Differential regulation of interleukin-6 expression in human fibroblasts by tumor necrosis factor-α and lymphotoxin

Abstract

The treatment of human diploid fibroblasts with tumor necrosis factor (TNP)‐α and with lymphotoxin (LT) is associated with induction of interleuk‐in‐6 (IL‐6) transcripts with TNF‐α being 10‐fold more potent than LT. Here we report on the TNF‐α/LT‐induced signaling mechanisms responsible for the regulation of IL‐6 gene expression in these cells. Run‐on assays demonstrated that both TNF‐α and LT increase IL‐6 mRNA levels by transcriptional activation of this gene.

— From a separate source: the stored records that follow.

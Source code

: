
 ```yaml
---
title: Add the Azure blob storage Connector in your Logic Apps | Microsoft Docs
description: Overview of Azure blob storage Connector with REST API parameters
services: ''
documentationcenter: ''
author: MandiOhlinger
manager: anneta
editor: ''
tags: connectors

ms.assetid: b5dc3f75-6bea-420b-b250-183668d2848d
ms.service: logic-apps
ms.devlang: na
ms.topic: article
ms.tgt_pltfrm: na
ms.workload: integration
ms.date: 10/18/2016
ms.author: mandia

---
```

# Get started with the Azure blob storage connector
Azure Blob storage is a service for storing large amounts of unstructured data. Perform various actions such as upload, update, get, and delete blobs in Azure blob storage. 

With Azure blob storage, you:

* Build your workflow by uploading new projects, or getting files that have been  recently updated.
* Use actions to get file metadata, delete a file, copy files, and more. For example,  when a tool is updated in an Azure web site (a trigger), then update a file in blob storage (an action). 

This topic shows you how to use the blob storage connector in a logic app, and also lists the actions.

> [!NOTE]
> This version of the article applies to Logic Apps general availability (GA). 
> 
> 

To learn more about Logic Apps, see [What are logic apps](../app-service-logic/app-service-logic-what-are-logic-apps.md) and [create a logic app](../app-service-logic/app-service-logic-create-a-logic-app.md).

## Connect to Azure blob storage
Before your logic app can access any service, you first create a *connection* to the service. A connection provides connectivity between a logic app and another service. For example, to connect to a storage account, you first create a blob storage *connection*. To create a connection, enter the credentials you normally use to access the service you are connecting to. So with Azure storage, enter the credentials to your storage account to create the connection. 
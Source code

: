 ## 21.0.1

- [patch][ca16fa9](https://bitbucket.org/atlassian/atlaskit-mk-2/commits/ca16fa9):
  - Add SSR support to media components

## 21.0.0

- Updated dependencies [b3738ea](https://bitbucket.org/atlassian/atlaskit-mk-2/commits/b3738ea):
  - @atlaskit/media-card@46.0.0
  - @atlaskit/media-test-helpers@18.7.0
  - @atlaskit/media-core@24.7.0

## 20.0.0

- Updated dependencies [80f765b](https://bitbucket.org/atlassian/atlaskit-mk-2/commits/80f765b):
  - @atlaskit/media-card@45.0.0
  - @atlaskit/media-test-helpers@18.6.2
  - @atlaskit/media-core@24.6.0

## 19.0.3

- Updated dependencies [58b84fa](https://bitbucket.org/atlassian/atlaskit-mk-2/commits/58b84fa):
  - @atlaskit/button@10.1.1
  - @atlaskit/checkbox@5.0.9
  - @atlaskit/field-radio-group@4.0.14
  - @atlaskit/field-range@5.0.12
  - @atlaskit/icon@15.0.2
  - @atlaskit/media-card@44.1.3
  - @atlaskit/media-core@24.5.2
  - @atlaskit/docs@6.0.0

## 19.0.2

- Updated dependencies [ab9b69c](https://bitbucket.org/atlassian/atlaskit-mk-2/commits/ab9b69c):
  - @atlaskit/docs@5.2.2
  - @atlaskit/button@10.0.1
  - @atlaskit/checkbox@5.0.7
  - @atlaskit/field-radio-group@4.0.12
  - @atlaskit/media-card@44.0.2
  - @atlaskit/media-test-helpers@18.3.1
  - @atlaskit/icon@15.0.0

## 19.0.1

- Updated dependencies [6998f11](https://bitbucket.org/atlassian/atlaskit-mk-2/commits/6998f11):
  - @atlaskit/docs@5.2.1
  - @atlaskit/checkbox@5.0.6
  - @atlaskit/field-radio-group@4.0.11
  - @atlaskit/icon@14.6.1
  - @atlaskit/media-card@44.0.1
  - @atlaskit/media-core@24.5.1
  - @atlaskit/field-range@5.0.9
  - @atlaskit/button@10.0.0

Stability studies of IL‐6 transcripts in fibroblasts showed that TNF‐α delayed IL‐6 mRNA decay but not LT. The induction of IL‐6 transcripts by TNF‐α and LT was not inhibited by the isoquinoline sulfonamide derivative H7. Similarly, depletion of protein kinase C (PKC) by 12‐O‐tetradecanoyl‐phorbol 13‐acetate (TPA) did not change the ability of TNF‐α and LT to induce IL‐6 transcripts, demonstrating that stimulation by these agents may not be mediated by activation of PKC. Stimulation of IL‐6 transcripts in fibroblasts did also not require new protein synthesis as exposure to the protein synthesis inhibitor cycloheximide (CHX) enhanced accumulation of IL‐6 mRNA in the presence or absence of TNF‐α or LT.